■ TASK REQUIREMENTS ■
An exact restatement of the entire listing is needed, excluding all images.

■ SOURCE MATERIAL ■
^^^^^^^^^^^^^^^^

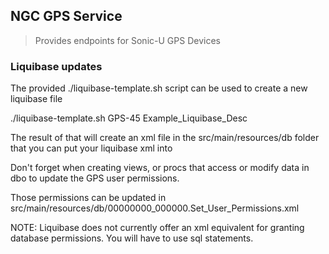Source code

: ## NGC GPS Service

> Provides endpoints for Sonic-U GPS Devices

### Liquibase updates

The provided ./liquibase-template.sh script can be used to create a new liquibase file

./liquibase-template.sh GPS-45 Example_Liquibase_Desc

The result of that will create an xml file in the src/main/resources/db folder that you can put your liquibase xml into

Don't forget when creating views, or procs that access or modify data in dbo to update the GPS user permissions.

Those permissions can be updated in src/main/resources/db/00000000_000000.Set_User_Permissions.xml

NOTE: Liquibase does not currently offer an xml equivalent for granting database permissions.  You will have to use sql statements.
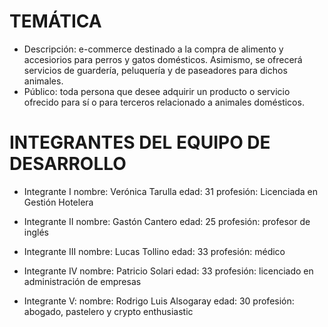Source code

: # TEMÁTICA
- Descripción: e-commerce destinado a la compra de alimento y accesiorios para perros y gatos domésticos. Asimismo, se ofrecerá servicios de guardería, peluquería y de paseadores para dichos animales.
- Público: toda persona que desee adquirir un producto o servicio ofrecido para sí o para terceros relacionado a animales domésticos. 

# INTEGRANTES DEL EQUIPO DE DESARROLLO

- Integrante I
nombre: Verónica Tarulla
edad: 31
profesión: Licenciada en Gestión Hotelera


- Integrante II
nombre: Gastón Cantero
edad: 25
profesión: profesor de inglés

- Integrante III
nombre: Lucas Tollino
edad: 33
profesión: médico

- Integrante IV
nombre: Patricio Solari
edad: 33
profesión: licenciado en administración de empresas

- Integrante V:
nombre: Rodrigo Luis Alsogaray
edad: 30
profesión: abogado, pastelero y crypto enthusiastic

^^^^^^^^^^^^^^^^

■ ANSWER SPACE ■
Source code

: ## NGC GPS Service

> Provides endpoints for Sonic-U GPS Devices

### Liquibase updates

The provided ./liquibase-template.sh script can be used to create a new liquibase file

./liquibase-template.sh GPS-45 Example_Liquibase_Desc

The result of that will create an xml file in the src/main/resources/db folder that you can put your liquibase xml into

Don't forget when creating views, or procs that access or modify data in dbo to update the GPS user permissions.

Those permissions can be updated in src/main/resources/db/00000000_000000.Set_User_Permissions.xml

NOTE: Liquibase does not currently offer an xml equivalent for granting database permissions.  You will have to use sql statements.
Source code

: # TEMÁTICA
- Descripción: e-commerce destinado a la compra de alimento y accesiorios para perros y gatos domésticos. Asimismo, se ofrecerá servicios de guardería, peluquería y de paseadores para dichos animales.
- Público: toda persona que desee adquirir un producto o servicio ofrecido para sí o para terceros relacionado a animales domésticos. 

# INTEGRANTES DEL EQUIPO DE DESARROLLO

- Integrante I
nombre: Verónica Tarulla
edad: 31
profesión: Licenciada en Gestión Hotelera


- Integrante II
nombre: Gastón Cantero
edad: 25
profesión: profesor de inglés

- Integrante III
nombre: Lucas Tollino
edad: 33
profesión: médico

- Integrante IV
nombre: Patricio Solari
edad: 33
profesión: licenciado en administración de empresas

- Integrante V:
nombre: Rodrigo Luis Alsogaray
edad: 30
profesión: abogado, pastelero y crypto enthusiastic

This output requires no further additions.